March 11, 2022 Jack Phillips
Former Attorney General Bill Barr said special counsel John Durham will “get to the bottom” of how the Trump–Russia investigation unfolded.
“I think whether or not there are more indictments, I think Durham is going to get to the bottom of it as well as anyone can,” Barr told Fox News as he promoted his book, claiming Durham will release a lengthy “report that lays out the facts.”
Durham, a former U.S. attorney in Connecticut, was tapped by Barr to head the investigation into the FBI’s original investigation into former President Donald Trump’s 2016 campaign, which led to Robert Mueller being appointed as special counsel.
Mueller’s investigation revealed no evidence of conspiracy or collusion on behalf of Trump’s campaign and Russian officials. However, some Democrat elected officials and some corporate news outlets have continued to claim that Russia interfered to help Trump win the presidency in 2016.
“I do think that there will be, as far as humanly possible using the justice system, there is going to be a disclosure of the relevant facts,” he continued in his interview with the network, which aired on Friday. “Whether that supports more criminal indictments, I have no idea.”
“I’ve never seen an adequate basis for launching a counterintelligence investigation against the Trump campaign,” Barr added to Fox.
The FBI, Barr continued to say, “used FISA surveillance, which is spying” and employed “agents and informants and confidential sources to meet and surreptitiously tape conversations they were having with people involved in the campaign.”
On March 4, Durham submitted a filing to a federal court not to dismiss a charge against Michael Sussmann, a lawyer who had worked on behalf of Hillary Clinton’s 2016 campaign. Durham’s team alleged that Sussmann in 2016 passed along information to the FBI’s former general counsel, James Baker, with documents that purportedly claimed there was a link between a Russian bank and the Trump Organization.
Sussmann, who previously worked for the Democratic Party-aligned Perkins Coie, was charged with making false statements to the FBI because when he spoke with Baker, he allegedly did not say he was representing the Clinton campaign, according to federal prosecutors.

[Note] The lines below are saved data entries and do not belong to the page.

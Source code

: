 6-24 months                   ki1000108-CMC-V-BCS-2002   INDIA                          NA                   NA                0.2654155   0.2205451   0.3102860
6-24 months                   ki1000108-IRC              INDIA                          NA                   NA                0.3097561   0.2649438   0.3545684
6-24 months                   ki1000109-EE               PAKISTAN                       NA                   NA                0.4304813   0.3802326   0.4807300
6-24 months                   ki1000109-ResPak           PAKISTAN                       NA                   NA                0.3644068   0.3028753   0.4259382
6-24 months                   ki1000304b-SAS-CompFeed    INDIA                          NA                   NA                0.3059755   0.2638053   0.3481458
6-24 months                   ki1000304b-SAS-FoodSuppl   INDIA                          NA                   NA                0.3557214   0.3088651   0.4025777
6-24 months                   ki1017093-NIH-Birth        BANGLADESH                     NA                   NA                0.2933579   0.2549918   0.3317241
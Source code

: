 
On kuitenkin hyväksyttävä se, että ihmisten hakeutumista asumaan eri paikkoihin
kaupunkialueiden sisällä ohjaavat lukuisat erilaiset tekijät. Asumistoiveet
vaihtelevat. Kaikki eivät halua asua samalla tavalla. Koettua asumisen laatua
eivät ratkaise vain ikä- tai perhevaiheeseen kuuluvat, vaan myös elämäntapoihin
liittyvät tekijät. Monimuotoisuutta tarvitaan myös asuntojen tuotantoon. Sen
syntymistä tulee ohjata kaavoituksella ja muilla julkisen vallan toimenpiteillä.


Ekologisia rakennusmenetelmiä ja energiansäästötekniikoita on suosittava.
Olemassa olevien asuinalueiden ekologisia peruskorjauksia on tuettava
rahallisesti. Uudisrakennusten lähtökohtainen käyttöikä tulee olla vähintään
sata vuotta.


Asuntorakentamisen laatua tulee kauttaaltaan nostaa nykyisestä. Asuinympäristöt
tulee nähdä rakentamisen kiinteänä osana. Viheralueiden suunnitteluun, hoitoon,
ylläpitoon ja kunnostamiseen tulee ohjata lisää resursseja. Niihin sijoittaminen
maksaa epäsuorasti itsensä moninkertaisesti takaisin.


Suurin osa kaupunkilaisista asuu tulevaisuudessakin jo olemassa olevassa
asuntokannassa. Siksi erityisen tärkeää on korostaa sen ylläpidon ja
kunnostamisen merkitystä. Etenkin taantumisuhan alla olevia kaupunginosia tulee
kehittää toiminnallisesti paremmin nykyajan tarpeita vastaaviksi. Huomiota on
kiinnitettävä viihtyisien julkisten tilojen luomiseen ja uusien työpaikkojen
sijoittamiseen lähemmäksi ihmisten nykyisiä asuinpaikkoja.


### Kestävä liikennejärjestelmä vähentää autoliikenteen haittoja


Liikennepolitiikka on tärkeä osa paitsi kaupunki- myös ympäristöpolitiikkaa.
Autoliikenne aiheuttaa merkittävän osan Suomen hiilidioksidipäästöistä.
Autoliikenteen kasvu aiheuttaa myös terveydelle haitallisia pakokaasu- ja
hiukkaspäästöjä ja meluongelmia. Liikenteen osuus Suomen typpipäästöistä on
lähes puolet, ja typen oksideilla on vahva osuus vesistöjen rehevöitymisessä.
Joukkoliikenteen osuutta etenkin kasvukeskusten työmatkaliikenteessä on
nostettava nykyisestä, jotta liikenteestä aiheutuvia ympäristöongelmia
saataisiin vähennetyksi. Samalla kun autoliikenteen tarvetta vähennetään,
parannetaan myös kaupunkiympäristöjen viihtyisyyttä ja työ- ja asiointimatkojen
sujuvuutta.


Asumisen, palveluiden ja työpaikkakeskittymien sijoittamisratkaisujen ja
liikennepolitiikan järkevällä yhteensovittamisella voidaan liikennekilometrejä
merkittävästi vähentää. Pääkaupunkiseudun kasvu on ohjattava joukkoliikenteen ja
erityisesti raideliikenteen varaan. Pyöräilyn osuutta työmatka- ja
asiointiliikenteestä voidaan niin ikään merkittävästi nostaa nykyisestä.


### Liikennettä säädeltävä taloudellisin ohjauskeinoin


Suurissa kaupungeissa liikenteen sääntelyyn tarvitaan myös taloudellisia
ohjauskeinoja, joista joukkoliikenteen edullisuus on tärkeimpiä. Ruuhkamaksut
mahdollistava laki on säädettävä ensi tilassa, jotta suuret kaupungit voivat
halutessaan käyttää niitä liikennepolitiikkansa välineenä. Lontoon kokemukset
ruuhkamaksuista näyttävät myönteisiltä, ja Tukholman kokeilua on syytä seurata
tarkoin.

Weeks before that, Durham wrote in a filing that a technology executive who was allegedly aligned with the Democrat Party and the Clinton campaign surveilled Trump’s residences and the White House after he became president. Trump and Republicans seized on the claim, which was filed in connection to Sussmann’s case, saying it is evidence that his campaign and presidency were unfairly targeted.
“It shows how totally corrupt and shameless the media is,” Trump said at the time. “Can you imagine if the roles were reversed and the Republicans, in particular President Donald Trump, got caught illegally spying into the Office of the President?”